DATA SUPPLIED:
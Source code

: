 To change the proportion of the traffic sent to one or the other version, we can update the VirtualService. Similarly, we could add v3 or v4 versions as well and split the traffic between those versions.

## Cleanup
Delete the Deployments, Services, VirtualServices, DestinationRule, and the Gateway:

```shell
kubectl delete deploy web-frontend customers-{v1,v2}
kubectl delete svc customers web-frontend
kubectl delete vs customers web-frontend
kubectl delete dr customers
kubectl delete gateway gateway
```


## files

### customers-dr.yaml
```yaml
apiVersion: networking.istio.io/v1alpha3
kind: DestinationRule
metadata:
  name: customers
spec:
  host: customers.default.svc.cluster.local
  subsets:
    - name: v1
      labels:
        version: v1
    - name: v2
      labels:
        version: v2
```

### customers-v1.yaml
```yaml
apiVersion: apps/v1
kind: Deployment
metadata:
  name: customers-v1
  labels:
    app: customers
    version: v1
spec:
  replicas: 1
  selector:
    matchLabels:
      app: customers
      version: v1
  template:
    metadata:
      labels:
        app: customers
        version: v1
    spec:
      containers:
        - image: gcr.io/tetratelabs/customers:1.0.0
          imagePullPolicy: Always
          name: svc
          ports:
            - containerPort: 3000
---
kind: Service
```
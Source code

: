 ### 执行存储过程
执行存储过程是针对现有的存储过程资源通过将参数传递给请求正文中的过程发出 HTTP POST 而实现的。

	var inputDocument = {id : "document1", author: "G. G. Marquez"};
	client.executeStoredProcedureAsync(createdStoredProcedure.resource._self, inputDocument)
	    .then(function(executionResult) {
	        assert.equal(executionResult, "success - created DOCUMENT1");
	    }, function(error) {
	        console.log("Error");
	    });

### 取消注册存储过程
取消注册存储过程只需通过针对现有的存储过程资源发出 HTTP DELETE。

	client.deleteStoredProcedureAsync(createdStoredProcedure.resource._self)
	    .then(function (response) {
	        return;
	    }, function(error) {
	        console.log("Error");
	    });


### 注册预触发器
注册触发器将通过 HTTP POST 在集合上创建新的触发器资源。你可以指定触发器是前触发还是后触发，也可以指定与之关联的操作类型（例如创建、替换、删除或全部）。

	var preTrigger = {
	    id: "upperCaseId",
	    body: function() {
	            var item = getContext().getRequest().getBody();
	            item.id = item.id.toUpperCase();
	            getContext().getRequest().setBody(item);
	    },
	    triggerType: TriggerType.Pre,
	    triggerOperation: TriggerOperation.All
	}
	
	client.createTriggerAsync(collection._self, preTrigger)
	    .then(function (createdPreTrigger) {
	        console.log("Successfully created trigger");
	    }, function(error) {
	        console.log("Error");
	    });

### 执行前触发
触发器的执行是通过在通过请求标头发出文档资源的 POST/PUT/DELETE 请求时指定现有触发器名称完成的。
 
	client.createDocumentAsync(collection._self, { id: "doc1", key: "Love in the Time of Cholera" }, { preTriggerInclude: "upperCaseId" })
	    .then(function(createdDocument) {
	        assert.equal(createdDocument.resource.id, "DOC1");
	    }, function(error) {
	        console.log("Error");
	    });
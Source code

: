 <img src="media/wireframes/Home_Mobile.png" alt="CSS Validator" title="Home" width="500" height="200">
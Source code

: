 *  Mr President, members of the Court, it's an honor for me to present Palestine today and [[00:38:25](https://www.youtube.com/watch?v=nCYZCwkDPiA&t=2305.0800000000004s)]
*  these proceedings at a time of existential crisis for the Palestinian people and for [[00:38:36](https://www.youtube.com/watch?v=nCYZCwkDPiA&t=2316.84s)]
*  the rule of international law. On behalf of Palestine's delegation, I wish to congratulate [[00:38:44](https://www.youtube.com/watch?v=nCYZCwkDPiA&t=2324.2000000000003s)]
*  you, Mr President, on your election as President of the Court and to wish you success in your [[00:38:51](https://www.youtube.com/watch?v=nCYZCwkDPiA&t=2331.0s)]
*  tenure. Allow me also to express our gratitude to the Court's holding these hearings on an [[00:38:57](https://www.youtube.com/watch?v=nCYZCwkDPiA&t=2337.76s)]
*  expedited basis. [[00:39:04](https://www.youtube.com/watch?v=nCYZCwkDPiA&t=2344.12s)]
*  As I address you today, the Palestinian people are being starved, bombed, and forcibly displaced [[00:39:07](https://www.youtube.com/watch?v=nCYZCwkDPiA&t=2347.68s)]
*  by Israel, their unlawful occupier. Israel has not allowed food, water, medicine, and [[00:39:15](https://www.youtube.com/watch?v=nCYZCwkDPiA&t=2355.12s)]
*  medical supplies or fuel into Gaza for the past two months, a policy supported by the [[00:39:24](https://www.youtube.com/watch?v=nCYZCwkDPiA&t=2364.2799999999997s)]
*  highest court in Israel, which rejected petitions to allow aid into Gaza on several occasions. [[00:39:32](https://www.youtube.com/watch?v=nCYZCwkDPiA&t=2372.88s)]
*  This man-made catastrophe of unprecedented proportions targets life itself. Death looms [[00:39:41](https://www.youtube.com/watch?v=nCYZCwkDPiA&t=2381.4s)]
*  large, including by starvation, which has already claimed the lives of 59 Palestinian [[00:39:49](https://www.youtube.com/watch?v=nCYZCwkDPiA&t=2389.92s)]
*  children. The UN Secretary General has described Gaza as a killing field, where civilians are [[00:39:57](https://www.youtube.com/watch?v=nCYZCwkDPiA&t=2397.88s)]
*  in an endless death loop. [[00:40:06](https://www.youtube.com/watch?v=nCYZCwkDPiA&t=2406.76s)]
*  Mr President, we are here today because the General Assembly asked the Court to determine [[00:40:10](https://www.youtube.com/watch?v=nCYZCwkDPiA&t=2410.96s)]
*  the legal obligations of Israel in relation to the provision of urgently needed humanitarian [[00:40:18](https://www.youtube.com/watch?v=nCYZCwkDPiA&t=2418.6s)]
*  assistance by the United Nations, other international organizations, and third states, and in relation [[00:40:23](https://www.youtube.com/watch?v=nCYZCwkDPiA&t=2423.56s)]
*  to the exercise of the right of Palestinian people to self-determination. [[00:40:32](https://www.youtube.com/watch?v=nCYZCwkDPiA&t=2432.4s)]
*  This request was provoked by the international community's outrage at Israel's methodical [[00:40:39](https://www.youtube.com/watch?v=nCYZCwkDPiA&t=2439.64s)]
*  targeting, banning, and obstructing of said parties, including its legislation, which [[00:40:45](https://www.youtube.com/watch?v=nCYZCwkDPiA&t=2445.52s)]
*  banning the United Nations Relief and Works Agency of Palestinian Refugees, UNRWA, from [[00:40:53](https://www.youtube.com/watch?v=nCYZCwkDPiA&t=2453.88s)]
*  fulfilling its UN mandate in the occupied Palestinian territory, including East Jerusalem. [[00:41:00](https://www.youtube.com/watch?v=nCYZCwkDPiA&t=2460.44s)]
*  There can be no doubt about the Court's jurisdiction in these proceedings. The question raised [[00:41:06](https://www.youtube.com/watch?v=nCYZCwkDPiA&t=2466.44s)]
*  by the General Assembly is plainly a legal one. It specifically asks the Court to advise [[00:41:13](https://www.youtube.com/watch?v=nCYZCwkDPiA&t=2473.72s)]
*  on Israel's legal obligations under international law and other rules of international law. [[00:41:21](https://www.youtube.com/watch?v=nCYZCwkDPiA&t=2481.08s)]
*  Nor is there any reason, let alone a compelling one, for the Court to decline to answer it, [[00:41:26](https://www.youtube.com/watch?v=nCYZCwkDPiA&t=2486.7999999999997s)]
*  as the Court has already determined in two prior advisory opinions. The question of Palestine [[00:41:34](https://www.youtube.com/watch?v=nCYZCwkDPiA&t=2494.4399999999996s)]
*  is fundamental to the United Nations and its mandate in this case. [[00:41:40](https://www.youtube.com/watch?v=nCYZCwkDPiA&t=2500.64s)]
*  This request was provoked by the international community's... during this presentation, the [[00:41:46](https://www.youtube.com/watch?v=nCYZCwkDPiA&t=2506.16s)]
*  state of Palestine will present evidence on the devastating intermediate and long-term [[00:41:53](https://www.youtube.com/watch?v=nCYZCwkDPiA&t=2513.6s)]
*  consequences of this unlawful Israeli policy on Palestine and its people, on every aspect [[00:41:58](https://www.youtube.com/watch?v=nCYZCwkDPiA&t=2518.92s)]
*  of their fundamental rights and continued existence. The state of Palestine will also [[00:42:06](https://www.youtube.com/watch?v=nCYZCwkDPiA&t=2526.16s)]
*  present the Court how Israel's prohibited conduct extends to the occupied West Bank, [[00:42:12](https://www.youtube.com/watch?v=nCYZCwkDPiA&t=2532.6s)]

EXERCISE REQUIREMENTS: Among the lines above, please find those with "inputDocument" and copy them.

YOUR RESPONSE:
	var inputDocument = {id : "document1", author: "G. G. Marquez"};
	client.executeStoredProcedureAsync(createdStoredProcedure.resource._self, inputDocument)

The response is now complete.